Nel frattempo i giudici del Tribunale di Catania, in alcune loro recenti decisioni, hanno rifiutato di convalidare il trattenimento dei richiedenti asilo e ne hanno disposto l’immediato rilascio: ciò perché le disposizioni del decreto Cutro, e quelle relative alla “garanzia finanziaria”, sono in evidente contrasto con le norme europee. Di fronte alle prevedibili polemiche – il Ministro delle Infrastrutture Matteo Salvini ha sbrigativamente etichettato le decisioni dei giudici come “sentenze politiche” – persino un magistrato non particolarmente “amico dei migranti” come Piercamillo Davigo ha spiegato che le norme italiane in contrasto con il diritto Ue non devono essere applicate: «può piacere o può non piacere», ha detto in un’intervista a La7, «ma non è stato il giudice a firmare il Trattato istitutivo dell’Unione Europea».

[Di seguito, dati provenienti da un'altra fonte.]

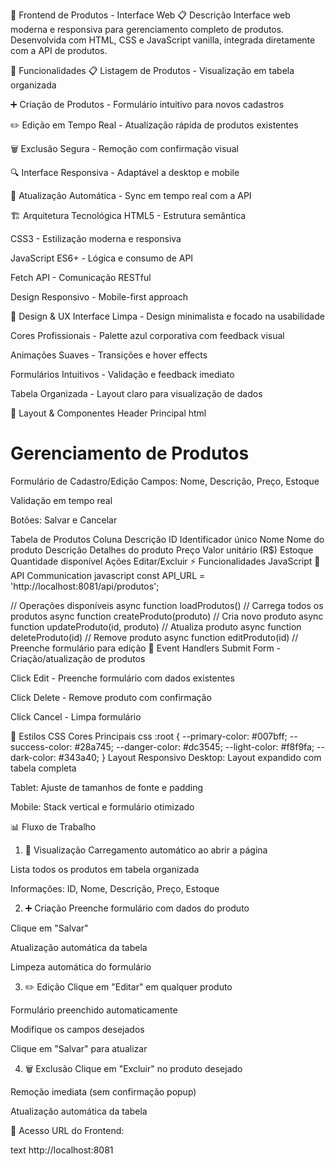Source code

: 🎨 Frontend de Produtos - Interface Web
📋 Descrição
Interface web moderna e responsiva para gerenciamento completo de produtos. Desenvolvida com HTML, CSS e JavaScript vanilla, integrada diretamente com a API de produtos.

🎯 Funcionalidades
📋 Listagem de Produtos - Visualização em tabela organizada

➕ Criação de Produtos - Formulário intuitivo para novos cadastros

✏️ Edição em Tempo Real - Atualização rápida de produtos existentes

🗑️ Exclusão Segura - Remoção com confirmação visual

🔍 Interface Responsiva - Adaptável a desktop e mobile

🔄 Atualização Automática - Sync em tempo real com a API

🏗️ Arquitetura Tecnológica
HTML5 - Estrutura semântica

CSS3 - Estilização moderna e responsiva

JavaScript ES6+ - Lógica e consumo de API

Fetch API - Comunicação RESTful

Design Responsivo - Mobile-first approach

🎨 Design & UX
Interface Limpa - Design minimalista e focado na usabilidade

Cores Profissionais - Palette azul corporativa com feedback visual

Animações Suaves - Transições e hover effects

Formulários Intuitivos - Validação e feedback imediato

Tabela Organizada - Layout claro para visualização de dados

📱 Layout & Componentes
Header Principal
html
<h1>Gerenciamento de Produtos</h1>
Formulário de Cadastro/Edição
Campos: Nome, Descrição, Preço, Estoque

Validação em tempo real

Botões: Salvar e Cancelar

Tabela de Produtos
Coluna	Descrição
ID	Identificador único
Nome	Nome do produto
Descrição	Detalhes do produto
Preço	Valor unitário (R$)
Estoque	Quantidade disponível
Ações	Editar/Excluir
⚡ Funcionalidades JavaScript
🔄 API Communication
javascript
const API_URL = 'http://localhost:8081/api/produtos';

// Operações disponíveis
async function loadProdutos()          // Carrega todos os produtos
async function createProduto(produto)  // Cria novo produto
async function updateProduto(id, produto) // Atualiza produto
async function deleteProduto(id)       // Remove produto
async function editProduto(id)         // Preenche formulário para edição
🎯 Event Handlers
Submit Form - Criação/atualização de produtos

Click Edit - Preenche formulário com dados existentes

Click Delete - Remove produto com confirmação

Click Cancel - Limpa formulário

🎨 Estilos CSS
Cores Principais
css
:root {
    --primary-color: #007bff;
    --success-color: #28a745;
    --danger-color: #dc3545;
    --light-color: #f8f9fa;
    --dark-color: #343a40;
}
Layout Responsivo
Desktop: Layout expandido com tabela completa

Tablet: Ajuste de tamanhos de fonte e padding

Mobile: Stack vertical e formulário otimizado

📊 Fluxo de Trabalho
1. 👀 Visualização
Carregamento automático ao abrir a página

Lista todos os produtos em tabela organizada

Informações: ID, Nome, Descrição, Preço, Estoque

2. ➕ Criação
Preenche formulário com dados do produto

Clique em "Salvar"

Atualização automática da tabela

Limpeza automática do formulário

3. ✏️ Edição
Clique em "Editar" em qualquer produto

Formulário preenchido automaticamente

Modifique os campos desejados

Clique em "Salvar" para atualizar

4. 🗑️ Exclusão
Clique em "Excluir" no produto desejado

Remoção imediata (sem confirmação popup)

Atualização automática da tabela

🚀 Acesso
URL do Frontend:

text
http://localhost:8081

L’ultimo atto di questa «ipertrofia normativa» è l’accordo tra Italia e Albania per il contrasto all’immigrazione irregolare. Il Protocollo di Intesa firmato da Giorgia Meloni e dal presidente albanese Edi Rama prevede la costruzione, nel Paese delle Aquile, di due strutture di trattenimento – una presso il porto di Shengjin, vicino Tirana, e l’altra nel villaggio di Gjader, nell’entroterra – dove verranno portati i migranti sbarcati in Italia. I due centri saranno interamente gestiti dalle autorità italiane, e serviranno per identificare i migranti, per espletare le pratiche di asilo e per rimpatriare tutti coloro che non saranno ritenuti meritevoli di protezione.
La decisione di «esternalizzare» le procedure di asilo e di rimpatrio è particolarmente grave, e pone numerosi problemi. Secondo la legge italiana, infatti, il trattenimento dei migranti deve essere sempre autorizzato da un giudice: in che modo questo potrà avvenire nel territorio di un altro Paese? In che modo potrà essere garantito il diritto alla difesa? Come potranno i migranti far valere il loro diritto di asilo, se si troveranno fuori dal territorio italiano? Come potranno chiamare un avvocato, o rivolgersi a un’associazione di tutela?
Per il governo Meloni, evidentemente, i diritti sono solo un impiccio. Di cui liberarsi in ogni modo.